PROBLEM STATEMENT: Copy every record exactly as it stands. Leave the pictures out.

INFORMATION PROVIDED:
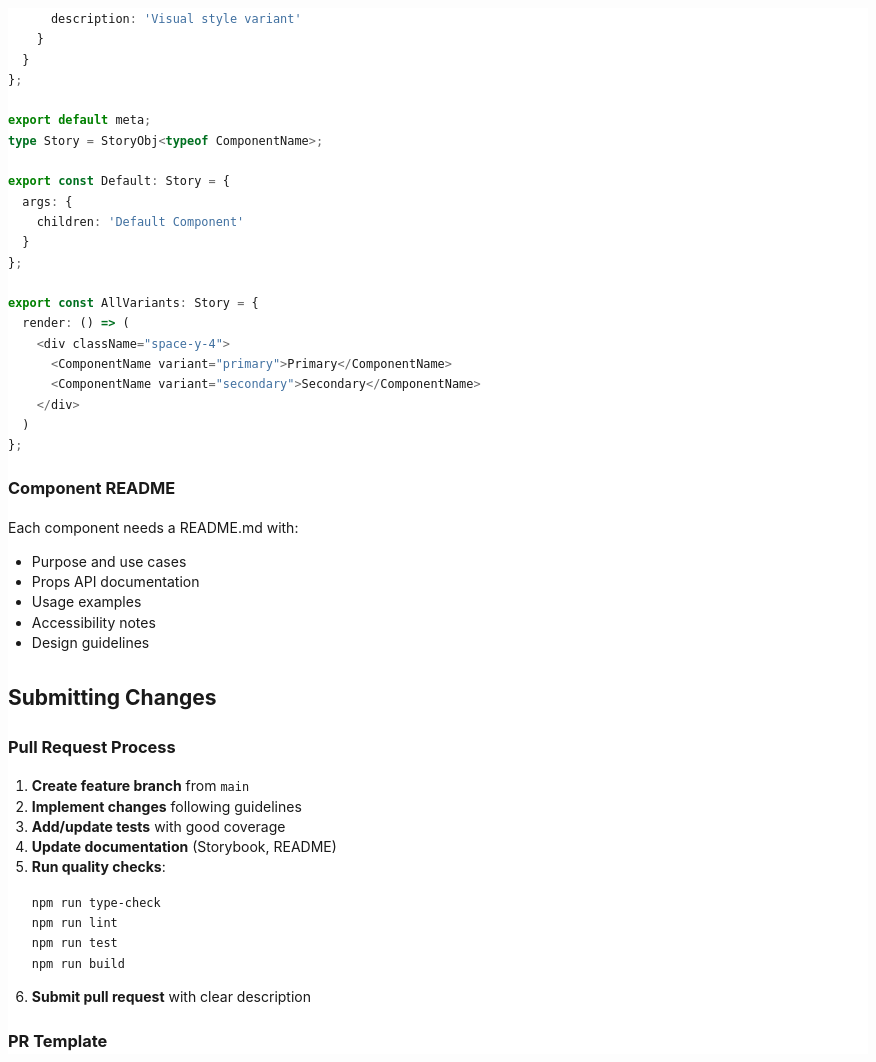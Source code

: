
 ```typescript
      description: 'Visual style variant'
    }
  }
};

export default meta;
type Story = StoryObj<typeof ComponentName>;

export const Default: Story = {
  args: {
    children: 'Default Component'
  }
};

export const AllVariants: Story = {
  render: () => (
    <div className="space-y-4">
      <ComponentName variant="primary">Primary</ComponentName>
      <ComponentName variant="secondary">Secondary</ComponentName>
    </div>
  )
};
```

### Component README

Each component needs a README.md with:

- Purpose and use cases
- Props API documentation
- Usage examples
- Accessibility notes
- Design guidelines

## Submitting Changes

### Pull Request Process

1. **Create feature branch** from `main`
2. **Implement changes** following guidelines
3. **Add/update tests** with good coverage
4. **Update documentation** (Storybook, README)
5. **Run quality checks**:
   ```bash
   npm run type-check
   npm run lint
   npm run test
   npm run build
   ```
6. **Submit pull request** with clear description

### PR Template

RESPONSE AREA:
Source code

:
 ```typescript
      description: 'Visual style variant'
    }
  }
};

export default meta;
type Story = StoryObj<typeof ComponentName>;

export const Default: Story = {
  args: {
    children: 'Default Component'
  }
};

export const AllVariants: Story = {
  render: () => (
    <div className="space-y-4">
      <ComponentName variant="primary">Primary</ComponentName>
      <ComponentName variant="secondary">Secondary</ComponentName>
    </div>
  )
};
```

### Component README

Each component needs a README.md with:

- Purpose and use cases
- Props API documentation
- Usage examples
- Accessibility notes
- Design guidelines

## Submitting Changes

### Pull Request Process

1. **Create feature branch** from `main`
2. **Implement changes** following guidelines
3. **Add/update tests** with good coverage
4. **Update documentation** (Storybook, README)
5. **Run quality checks**:
   ```bash
   npm run type-check
   npm run lint
   npm run test
   npm run build
   ```
6. **Submit pull request** with clear description

### PR Template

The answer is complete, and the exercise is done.